SG-RIFE: Semantic-Guided Real-Time Intermediate Flow Estimation with Diffusion-Competitive Perceptual Quality
Pan Ben Wong, Chengli Wu, Hanyue Lu
TL;DR
SG-RIFE tackles the real-time VFI trade-off by injecting dense semantic priors from a frozen DINOv3 backbone into a RIFE-based flow interpolation framework. It introduces Split-FAPM to compress semantic features and DSF to align them with motion-driven pixel contexts, enabling high perceptual fidelity without the latency of diffusion models. The approach yields diffusion-competitive FID/LPIPS on SNU-FILM while running in real time and using a small trainable parameter budget. This work highlights the practical potential of semantic priors to overcome flow-based limitations in complex motion, offering a scalable path to high-quality, low-latency VFI.
Abstract
Real-time Video Frame Interpolation (VFI) has long been dominated by flow-based methods like RIFE, which offer high throughput but often fail in complicated scenarios involving large motion and occlusion. Conversely, recent diffusion-based approaches (e.g., Consec. BB) achieve state-of-the-art perceptual quality but suffer from prohibitive latency, rendering them impractical for real-time applications. To bridge this gap, we propose Semantic-Guided RIFE (SG-RIFE). Instead of training from scratch, we introduce a parameter-efficient fine-tuning strategy that augments a pre-trained RIFE backbone with semantic priors from a frozen DINOv3 Vision Transformer.

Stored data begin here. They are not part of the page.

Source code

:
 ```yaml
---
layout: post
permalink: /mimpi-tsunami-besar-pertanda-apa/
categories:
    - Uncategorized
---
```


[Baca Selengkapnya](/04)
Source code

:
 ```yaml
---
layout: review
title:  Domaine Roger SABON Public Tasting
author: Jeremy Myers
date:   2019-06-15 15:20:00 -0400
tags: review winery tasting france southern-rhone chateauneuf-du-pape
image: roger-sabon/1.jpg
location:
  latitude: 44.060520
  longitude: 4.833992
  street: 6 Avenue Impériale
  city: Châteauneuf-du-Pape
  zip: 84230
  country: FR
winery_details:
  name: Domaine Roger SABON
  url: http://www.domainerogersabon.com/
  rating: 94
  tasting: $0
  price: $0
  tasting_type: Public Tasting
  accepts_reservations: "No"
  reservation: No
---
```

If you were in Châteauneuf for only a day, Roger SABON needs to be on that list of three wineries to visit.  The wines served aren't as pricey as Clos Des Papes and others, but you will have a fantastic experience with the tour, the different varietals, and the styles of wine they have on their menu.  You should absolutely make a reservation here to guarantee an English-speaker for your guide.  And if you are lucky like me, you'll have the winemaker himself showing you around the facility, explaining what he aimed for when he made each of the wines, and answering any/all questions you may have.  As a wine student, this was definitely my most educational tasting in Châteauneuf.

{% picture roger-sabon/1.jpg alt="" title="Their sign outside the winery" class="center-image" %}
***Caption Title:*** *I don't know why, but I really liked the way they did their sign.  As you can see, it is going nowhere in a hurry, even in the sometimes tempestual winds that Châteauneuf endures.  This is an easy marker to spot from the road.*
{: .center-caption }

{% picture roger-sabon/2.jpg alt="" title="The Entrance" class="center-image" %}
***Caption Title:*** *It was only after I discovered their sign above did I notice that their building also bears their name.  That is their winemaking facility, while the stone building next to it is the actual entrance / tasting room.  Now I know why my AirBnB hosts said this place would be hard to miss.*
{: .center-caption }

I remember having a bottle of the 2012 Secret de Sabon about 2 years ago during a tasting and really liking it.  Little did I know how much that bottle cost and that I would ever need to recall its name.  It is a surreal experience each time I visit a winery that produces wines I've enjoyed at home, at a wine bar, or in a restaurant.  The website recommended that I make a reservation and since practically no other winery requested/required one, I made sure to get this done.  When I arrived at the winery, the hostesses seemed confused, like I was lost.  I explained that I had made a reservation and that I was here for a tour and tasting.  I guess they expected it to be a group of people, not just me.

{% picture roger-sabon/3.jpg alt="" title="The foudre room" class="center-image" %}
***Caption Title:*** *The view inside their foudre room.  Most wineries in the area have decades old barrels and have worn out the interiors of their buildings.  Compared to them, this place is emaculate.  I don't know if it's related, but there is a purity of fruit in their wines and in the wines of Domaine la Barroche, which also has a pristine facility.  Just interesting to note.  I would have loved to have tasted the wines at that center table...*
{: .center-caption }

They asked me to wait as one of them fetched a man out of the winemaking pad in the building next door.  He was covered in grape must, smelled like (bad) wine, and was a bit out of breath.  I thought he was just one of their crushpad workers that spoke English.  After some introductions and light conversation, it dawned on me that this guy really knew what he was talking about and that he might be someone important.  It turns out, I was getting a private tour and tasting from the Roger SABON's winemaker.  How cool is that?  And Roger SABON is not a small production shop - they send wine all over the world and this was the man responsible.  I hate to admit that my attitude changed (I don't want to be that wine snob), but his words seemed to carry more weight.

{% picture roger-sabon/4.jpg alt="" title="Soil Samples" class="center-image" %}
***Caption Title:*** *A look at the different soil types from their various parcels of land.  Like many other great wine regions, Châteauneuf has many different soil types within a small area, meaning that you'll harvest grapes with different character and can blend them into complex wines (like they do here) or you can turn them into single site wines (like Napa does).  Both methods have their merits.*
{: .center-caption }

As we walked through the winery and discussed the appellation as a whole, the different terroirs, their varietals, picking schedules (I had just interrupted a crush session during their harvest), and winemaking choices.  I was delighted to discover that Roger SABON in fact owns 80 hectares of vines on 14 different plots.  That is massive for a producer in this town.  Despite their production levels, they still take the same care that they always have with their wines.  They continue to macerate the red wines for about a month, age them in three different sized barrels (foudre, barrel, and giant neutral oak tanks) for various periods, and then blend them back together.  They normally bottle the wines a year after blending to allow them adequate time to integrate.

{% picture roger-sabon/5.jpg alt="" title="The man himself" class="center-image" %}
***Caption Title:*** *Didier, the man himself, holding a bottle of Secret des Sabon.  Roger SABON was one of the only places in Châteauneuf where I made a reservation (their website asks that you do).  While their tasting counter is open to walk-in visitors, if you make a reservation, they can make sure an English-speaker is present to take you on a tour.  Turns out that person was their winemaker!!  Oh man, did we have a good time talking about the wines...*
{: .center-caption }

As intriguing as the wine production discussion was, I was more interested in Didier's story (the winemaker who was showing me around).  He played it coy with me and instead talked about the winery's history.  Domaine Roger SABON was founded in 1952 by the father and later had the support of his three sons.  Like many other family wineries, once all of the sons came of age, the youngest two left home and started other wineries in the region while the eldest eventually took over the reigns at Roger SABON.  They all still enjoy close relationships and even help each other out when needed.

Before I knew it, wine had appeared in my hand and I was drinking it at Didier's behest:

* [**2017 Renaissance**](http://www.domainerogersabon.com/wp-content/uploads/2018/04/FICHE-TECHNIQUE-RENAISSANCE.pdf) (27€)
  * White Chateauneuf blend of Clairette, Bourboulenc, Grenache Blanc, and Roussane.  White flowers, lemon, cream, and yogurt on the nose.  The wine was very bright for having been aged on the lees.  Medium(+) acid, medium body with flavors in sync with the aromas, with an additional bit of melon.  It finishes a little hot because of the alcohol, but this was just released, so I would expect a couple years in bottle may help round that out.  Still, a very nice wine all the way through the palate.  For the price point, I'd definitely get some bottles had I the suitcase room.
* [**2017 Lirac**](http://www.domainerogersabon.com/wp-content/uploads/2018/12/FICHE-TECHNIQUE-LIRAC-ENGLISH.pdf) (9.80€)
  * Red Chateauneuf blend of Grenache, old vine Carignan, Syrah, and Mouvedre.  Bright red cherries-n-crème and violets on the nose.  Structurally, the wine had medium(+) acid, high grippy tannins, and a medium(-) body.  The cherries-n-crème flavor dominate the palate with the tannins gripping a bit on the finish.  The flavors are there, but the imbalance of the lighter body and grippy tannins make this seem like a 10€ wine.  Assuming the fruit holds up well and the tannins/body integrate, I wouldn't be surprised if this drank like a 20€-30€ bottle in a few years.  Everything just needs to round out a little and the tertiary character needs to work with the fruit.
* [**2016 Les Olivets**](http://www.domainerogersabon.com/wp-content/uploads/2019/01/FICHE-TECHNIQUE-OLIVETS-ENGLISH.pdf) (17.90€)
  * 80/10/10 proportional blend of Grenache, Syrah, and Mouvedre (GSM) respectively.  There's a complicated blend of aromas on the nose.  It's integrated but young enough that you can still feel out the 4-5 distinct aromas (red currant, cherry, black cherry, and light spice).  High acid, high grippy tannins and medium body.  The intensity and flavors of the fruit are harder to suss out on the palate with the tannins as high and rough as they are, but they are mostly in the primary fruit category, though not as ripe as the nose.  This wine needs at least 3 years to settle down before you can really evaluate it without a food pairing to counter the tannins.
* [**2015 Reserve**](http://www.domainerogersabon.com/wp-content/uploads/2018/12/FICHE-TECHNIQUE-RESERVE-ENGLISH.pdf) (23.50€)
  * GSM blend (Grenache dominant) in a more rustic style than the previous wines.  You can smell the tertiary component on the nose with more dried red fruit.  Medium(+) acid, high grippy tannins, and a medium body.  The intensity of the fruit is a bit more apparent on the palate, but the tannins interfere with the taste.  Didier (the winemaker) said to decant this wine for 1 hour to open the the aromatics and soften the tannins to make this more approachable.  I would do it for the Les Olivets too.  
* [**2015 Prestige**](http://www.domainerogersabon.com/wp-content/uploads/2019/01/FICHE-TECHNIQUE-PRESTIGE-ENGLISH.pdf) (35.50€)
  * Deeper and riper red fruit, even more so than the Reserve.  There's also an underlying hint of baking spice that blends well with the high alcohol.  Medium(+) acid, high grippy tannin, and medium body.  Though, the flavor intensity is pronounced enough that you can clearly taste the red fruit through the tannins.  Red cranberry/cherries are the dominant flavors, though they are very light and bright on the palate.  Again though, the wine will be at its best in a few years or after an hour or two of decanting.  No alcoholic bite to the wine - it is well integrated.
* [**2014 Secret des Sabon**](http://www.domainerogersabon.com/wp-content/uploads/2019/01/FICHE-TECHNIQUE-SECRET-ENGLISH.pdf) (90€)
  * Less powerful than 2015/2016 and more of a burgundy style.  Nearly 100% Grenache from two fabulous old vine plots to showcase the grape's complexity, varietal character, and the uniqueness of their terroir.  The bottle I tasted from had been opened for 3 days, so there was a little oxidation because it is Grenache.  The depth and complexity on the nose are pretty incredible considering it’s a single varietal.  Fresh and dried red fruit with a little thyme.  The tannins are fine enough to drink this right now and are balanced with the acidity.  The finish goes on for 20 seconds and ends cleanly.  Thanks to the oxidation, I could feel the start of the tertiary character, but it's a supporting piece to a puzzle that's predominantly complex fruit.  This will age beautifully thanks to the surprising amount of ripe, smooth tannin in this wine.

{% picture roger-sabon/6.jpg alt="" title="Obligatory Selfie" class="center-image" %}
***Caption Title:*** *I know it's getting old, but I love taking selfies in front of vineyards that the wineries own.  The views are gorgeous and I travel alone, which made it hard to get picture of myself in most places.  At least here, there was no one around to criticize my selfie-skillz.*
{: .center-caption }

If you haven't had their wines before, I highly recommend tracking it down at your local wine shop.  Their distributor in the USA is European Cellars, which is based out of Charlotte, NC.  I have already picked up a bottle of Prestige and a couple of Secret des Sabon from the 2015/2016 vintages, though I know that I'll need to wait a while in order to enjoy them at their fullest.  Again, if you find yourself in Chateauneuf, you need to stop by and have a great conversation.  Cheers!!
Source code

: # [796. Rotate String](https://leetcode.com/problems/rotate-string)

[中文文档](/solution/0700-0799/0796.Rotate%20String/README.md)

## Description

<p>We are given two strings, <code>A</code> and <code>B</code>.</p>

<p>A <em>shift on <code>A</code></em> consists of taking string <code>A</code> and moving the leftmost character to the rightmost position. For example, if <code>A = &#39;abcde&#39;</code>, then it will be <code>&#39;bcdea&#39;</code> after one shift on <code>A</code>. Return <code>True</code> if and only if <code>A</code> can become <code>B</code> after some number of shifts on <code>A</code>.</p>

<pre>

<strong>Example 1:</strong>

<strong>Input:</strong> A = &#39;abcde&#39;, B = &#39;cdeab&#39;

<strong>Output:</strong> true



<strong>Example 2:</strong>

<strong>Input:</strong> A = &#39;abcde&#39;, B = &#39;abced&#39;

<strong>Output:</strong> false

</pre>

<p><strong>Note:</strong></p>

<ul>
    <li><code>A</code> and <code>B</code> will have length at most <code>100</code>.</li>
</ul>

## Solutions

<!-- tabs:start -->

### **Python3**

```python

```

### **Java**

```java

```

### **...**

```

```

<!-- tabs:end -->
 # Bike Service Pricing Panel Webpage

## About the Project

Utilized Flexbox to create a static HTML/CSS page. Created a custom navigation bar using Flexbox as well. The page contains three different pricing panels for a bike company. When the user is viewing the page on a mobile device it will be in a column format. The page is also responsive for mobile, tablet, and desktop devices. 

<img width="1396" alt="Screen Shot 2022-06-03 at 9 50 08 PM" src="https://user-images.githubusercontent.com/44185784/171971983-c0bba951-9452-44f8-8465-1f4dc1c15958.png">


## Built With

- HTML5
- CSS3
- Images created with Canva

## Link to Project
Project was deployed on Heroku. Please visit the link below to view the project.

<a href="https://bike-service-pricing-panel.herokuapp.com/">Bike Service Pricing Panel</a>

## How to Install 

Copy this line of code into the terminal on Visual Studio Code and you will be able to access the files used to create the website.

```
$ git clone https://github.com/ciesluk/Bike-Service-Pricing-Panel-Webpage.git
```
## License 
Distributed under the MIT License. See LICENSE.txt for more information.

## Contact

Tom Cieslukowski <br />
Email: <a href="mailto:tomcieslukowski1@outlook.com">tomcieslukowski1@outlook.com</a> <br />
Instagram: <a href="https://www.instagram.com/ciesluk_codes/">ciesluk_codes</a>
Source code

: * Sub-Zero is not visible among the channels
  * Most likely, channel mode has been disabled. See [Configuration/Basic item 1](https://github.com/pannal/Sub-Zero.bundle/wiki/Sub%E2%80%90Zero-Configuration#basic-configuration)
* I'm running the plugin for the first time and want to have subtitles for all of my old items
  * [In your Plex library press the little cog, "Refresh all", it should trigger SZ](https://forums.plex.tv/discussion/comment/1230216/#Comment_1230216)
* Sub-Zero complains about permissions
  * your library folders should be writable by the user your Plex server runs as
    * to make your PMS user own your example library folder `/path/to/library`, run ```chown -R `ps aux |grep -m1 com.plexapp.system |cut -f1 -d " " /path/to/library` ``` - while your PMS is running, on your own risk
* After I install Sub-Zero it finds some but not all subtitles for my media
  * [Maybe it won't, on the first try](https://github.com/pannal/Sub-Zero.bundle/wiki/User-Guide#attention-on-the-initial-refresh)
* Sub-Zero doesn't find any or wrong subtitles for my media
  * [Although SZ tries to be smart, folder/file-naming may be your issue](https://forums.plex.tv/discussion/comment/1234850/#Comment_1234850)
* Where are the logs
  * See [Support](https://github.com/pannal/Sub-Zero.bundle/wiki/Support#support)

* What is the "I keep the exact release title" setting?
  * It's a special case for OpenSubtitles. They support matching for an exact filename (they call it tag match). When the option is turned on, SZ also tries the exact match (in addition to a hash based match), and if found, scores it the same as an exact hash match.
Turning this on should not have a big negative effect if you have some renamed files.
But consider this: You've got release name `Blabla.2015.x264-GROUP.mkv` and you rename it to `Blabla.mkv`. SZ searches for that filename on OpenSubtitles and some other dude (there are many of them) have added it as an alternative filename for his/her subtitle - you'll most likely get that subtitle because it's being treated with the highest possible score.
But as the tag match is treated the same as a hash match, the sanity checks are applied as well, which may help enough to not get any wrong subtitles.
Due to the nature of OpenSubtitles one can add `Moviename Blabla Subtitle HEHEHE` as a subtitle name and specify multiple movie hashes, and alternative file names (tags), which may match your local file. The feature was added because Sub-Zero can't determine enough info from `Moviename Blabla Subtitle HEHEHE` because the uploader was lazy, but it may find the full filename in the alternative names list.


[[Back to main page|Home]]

We propose a Split-Fidelity Aware Projection Module (Split-FAPM) to compress and refine high-dimensional features, and a Deformable Semantic Fusion (DSF) module to align these semantic priors with pixel-level motion fields. Experiments on SNU-FILM demonstrate that semantic injection provides a decisive boost in perceptual fidelity. SG-RIFE outperforms diffusion-based LDMVFI in FID/LPIPS and achieves quality comparable to Consec. BB on complex benchmarks while running significantly faster, proving that semantic consistency enables flow-based methods to achieve diffusion-competitive perceptual quality in near real-time.